超高齢社会となったわが国では、高齢者のQOL維持や健康寿命の延長、医療費低減のために、筋骨格系疾患の予防対策が急がれる。しかしながら、本疾患の疫学エビデンスの集積はまだ十分ではない。東京大学医学部附属病院22 世紀医療センターの吉村 典子氏らは、全国9地域の1万2,019人の情報を統合したThe Longitudinal Cohorts of Motor System Organ(LOCOMO)スタディのデータを用い、膝痛と腰痛(およびその共存)について、有病率や関連因子を報告した。Journal of Bone and Mineral Metabolism誌オンライン版2013年11月9日号に掲載。

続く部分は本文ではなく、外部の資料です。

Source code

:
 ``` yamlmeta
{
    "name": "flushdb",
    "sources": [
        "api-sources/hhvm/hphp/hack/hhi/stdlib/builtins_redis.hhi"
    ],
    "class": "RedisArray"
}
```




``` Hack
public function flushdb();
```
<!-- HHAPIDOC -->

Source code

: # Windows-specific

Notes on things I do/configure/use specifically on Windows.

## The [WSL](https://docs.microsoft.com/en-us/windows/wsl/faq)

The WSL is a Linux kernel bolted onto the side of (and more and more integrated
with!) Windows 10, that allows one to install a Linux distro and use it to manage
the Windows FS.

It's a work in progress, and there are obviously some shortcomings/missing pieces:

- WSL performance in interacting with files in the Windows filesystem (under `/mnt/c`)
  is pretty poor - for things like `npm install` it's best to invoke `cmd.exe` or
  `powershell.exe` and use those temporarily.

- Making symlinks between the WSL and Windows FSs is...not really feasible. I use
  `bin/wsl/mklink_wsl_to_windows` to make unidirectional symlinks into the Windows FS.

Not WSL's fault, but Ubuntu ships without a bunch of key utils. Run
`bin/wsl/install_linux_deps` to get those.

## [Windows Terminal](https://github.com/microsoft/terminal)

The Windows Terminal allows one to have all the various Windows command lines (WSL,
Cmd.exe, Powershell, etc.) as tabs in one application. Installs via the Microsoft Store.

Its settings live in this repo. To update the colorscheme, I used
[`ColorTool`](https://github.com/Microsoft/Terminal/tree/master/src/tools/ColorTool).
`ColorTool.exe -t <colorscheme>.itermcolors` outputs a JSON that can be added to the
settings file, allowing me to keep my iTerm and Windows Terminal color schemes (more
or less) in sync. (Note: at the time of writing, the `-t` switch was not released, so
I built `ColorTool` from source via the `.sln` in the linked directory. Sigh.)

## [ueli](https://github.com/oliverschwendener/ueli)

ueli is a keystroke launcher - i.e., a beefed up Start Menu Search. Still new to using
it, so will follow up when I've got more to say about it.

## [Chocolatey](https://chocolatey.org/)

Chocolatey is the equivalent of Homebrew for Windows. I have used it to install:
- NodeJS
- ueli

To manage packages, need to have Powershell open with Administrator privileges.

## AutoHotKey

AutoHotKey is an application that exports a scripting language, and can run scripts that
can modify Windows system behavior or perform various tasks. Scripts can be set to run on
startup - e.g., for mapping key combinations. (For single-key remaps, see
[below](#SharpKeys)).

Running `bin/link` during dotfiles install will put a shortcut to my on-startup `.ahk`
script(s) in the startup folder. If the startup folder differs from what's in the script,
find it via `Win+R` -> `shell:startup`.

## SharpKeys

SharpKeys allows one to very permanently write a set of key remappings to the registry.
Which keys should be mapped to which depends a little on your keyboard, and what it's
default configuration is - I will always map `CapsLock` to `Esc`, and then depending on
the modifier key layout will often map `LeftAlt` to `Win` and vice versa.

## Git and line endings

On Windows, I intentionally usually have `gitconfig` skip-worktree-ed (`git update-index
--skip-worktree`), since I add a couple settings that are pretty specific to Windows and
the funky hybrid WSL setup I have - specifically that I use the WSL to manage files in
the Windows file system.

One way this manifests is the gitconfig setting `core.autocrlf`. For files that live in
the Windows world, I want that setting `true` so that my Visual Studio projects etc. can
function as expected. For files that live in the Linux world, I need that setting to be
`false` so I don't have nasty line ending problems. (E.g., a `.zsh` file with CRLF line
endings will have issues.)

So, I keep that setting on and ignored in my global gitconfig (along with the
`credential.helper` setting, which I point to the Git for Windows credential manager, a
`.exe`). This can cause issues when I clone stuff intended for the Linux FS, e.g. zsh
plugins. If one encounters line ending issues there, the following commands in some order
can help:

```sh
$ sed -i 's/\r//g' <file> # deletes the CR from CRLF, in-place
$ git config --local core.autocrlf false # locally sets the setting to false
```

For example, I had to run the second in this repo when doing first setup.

LOCOMOスタディは、筋骨格系疾患の予防を目的に設けたいくつかのコホートからの情報を統合するために、厚生労働省より助成金を受け2008年に開始された研究である。
著者らは、東京(2地域)、和歌山(2地域)、広島、新潟、三重、秋田、群馬の各都県に位置する9地域を含むコホートで1万2,019人(男性3,959人、女性8,060人)の情報を統合し、評価した。LOCOMOスタディのベースライン調査では、インタビュアーによるアンケート、身体計測、医療情報の記録、X線撮影、骨密度測定が行われた。
ベースライン調査の主な結果は以下のとおり。
・膝痛の有病率は32.7%(男性27.9%、女性35.1%)、腰痛の有病率は37.7%(男性34.2%、女性39.4%)であった。
・ベースライン調査で膝痛・腰痛の両方について調査された9,046人のうち、どちらの痛みもある人は12.2%(男性10.9%、女性12.8%)であった。
・ロジスティック回帰分析により、「高齢」「女性」「高BMI」「農村地域居住」「腰痛あり」が、「膝痛あり」に有意に影響していることが示された。同様に、「高齢」「女性」「高BMI」「農村地域居住」「膝痛あり」は、「腰痛あり」に有意に影響していた。